BRIEF. Give again, exactly as written, each line of the material below starting at the line that contains "51 virtual-link 192.168.1.3" and ending at the line that contains "- inter area". Both ends count, and no other line does.
=== EXTRACTED MATERIAL ===
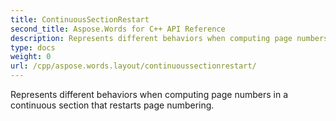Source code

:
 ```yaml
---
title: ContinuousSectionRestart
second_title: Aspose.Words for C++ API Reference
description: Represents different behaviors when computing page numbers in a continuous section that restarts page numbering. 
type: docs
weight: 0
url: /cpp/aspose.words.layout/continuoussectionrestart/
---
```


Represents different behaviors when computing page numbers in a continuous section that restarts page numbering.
===
=== EXTRACTED MATERIAL ===
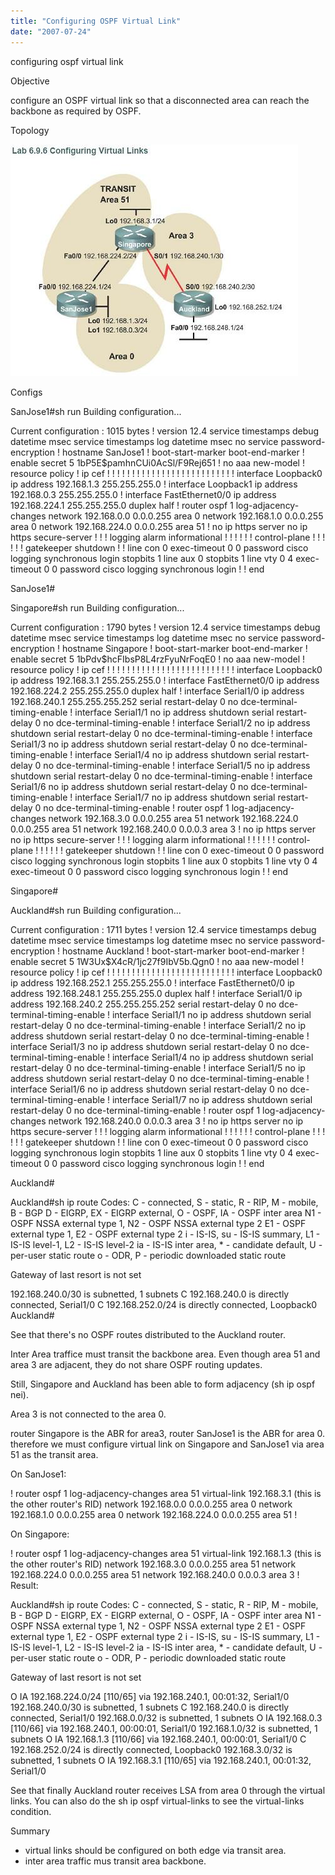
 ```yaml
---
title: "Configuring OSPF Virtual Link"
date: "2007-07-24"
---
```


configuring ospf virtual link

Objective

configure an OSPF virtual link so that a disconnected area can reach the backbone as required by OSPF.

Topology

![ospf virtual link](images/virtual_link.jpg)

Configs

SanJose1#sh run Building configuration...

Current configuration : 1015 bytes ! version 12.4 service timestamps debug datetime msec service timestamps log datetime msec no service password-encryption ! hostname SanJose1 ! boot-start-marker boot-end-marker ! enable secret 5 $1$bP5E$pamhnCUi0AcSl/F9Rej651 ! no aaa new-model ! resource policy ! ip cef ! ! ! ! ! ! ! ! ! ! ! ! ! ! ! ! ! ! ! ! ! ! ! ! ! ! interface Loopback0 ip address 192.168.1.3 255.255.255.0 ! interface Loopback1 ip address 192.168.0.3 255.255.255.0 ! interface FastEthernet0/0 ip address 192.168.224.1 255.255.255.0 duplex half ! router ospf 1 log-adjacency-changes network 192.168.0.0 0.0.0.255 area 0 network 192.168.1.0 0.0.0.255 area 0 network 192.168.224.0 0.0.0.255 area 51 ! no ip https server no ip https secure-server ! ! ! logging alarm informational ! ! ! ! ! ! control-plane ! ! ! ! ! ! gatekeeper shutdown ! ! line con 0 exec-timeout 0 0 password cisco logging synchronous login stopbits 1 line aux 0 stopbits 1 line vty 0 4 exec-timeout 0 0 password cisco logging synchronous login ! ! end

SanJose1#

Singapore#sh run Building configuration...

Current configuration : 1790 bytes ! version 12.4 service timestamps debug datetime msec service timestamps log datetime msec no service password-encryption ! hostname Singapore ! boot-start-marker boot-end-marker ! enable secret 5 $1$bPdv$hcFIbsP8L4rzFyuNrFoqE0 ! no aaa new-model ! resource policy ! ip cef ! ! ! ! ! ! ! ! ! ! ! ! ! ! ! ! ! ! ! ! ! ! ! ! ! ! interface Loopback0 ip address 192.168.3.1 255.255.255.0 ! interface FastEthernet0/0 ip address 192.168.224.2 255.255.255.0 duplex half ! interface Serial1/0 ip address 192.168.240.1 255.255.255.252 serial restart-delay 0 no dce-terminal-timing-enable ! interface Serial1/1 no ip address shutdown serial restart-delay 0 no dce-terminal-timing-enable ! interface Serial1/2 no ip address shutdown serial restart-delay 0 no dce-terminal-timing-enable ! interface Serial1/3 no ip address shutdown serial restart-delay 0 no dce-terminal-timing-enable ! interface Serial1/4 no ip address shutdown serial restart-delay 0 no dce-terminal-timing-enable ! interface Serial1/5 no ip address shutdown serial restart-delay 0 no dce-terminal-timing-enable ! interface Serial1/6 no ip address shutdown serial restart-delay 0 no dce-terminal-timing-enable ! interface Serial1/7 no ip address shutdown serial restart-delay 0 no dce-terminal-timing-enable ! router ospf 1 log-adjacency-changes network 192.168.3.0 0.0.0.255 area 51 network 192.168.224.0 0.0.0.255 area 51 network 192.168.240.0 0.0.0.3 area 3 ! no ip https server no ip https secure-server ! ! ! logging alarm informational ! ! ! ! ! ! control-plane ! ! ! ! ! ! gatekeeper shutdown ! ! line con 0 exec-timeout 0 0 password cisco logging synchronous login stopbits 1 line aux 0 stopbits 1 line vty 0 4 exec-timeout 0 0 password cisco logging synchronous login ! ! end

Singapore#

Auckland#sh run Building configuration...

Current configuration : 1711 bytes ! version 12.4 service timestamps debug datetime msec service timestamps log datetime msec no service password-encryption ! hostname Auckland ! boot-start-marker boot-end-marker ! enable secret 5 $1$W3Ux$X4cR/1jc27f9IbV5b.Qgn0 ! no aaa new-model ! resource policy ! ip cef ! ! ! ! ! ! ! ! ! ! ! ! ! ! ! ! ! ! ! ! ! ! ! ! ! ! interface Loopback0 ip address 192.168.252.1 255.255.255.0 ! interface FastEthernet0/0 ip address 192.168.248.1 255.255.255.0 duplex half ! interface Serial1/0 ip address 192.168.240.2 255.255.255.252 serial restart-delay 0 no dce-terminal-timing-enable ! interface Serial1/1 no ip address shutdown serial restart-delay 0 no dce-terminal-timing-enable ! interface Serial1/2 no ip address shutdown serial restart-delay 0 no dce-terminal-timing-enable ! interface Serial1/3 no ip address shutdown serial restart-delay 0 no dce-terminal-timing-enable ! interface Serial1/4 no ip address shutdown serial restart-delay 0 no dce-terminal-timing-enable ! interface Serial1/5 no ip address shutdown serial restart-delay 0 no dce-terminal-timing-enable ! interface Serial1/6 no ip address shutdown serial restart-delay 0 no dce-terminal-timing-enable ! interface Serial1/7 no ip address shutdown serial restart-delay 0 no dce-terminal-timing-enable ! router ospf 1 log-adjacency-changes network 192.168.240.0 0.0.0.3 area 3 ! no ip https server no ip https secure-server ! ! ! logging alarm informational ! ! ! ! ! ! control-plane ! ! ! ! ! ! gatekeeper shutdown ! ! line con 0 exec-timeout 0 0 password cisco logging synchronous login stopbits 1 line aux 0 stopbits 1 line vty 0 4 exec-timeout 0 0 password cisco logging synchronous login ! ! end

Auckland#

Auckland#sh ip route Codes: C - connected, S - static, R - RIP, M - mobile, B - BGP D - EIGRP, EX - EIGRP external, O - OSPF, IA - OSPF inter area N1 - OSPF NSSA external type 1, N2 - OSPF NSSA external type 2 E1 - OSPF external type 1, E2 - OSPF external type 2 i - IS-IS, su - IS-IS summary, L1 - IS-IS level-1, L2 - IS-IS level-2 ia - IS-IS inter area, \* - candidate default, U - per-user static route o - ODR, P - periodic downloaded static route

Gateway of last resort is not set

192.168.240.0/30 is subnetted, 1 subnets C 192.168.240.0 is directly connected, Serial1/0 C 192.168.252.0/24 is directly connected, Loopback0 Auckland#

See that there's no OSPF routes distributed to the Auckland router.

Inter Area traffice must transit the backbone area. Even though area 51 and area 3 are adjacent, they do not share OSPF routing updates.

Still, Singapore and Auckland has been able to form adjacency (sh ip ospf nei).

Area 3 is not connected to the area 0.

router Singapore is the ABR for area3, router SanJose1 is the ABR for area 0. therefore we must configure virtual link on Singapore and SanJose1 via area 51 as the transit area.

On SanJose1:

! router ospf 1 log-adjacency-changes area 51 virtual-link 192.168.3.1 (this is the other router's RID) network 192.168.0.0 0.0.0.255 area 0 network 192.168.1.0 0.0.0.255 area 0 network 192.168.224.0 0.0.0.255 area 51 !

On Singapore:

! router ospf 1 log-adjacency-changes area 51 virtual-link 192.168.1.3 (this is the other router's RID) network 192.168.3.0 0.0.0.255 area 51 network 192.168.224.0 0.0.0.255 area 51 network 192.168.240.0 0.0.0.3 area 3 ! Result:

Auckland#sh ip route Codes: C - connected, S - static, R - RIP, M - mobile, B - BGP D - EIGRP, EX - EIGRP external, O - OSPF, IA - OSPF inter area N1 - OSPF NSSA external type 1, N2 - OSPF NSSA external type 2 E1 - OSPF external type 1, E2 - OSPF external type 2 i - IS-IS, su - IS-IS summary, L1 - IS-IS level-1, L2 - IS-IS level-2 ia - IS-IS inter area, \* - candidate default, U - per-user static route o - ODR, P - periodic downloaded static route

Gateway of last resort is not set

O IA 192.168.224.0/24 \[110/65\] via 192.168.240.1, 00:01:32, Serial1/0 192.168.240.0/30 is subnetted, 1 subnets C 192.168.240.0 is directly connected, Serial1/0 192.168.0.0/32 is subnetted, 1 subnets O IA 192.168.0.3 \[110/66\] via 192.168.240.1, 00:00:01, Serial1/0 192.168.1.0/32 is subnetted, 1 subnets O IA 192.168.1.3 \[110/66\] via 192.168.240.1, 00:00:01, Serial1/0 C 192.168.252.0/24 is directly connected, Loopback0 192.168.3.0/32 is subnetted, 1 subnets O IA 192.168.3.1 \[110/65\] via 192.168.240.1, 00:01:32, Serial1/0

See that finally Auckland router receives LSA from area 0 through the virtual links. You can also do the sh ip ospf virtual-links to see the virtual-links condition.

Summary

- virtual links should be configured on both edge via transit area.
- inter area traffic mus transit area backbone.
===
WRITTEN ANSWER.
! router ospf 1 log-adjacency-changes area 51 virtual-link 192.168.1.3 (this is the other router's RID) network 192.168.3.0 0.0.0.255 area 51 network 192.168.224.0 0.0.0.255 area 51 network 192.168.240.0 0.0.0.3 area 3 ! Result:

Auckland#sh ip route Codes: C - connected, S - static, R - RIP, M - mobile, B - BGP D - EIGRP, EX - EIGRP external, O - OSPF, IA - OSPF inter area N1 - OSPF NSSA external type 1, N2 - OSPF NSSA external type 2 E1 - OSPF external type 1, E2 - OSPF external type 2 i - IS-IS, su - IS-IS summary, L1 - IS-IS level-1, L2 - IS-IS level-2 ia - IS-IS inter area, \* - candidate default, U - per-user static route o - ODR, P - periodic downloaded static route

Gateway of last resort is not set

O IA 192.168.224.0/24 \[110/65\] via 192.168.240.1, 00:01:32, Serial1/0 192.168.240.0/30 is subnetted, 1 subnets C 192.168.240.0 is directly connected, Serial1/0 192.168.0.0/32 is subnetted, 1 subnets O IA 192.168.0.3 \[110/66\] via 192.168.240.1, 00:00:01, Serial1/0 192.168.1.0/32 is subnetted, 1 subnets O IA 192.168.1.3 \[110/66\] via 192.168.240.1, 00:00:01, Serial1/0 C 192.168.252.0/24 is directly connected, Loopback0 192.168.3.0/32 is subnetted, 1 subnets O IA 192.168.3.1 \[110/65\] via 192.168.240.1, 00:01:32, Serial1/0

See that finally Auckland router receives LSA from area 0 through the virtual links. You can also do the sh ip ospf virtual-links to see the virtual-links condition.

Summary

- virtual links should be configured on both edge via transit area.
- inter area traffic mus transit area backbone.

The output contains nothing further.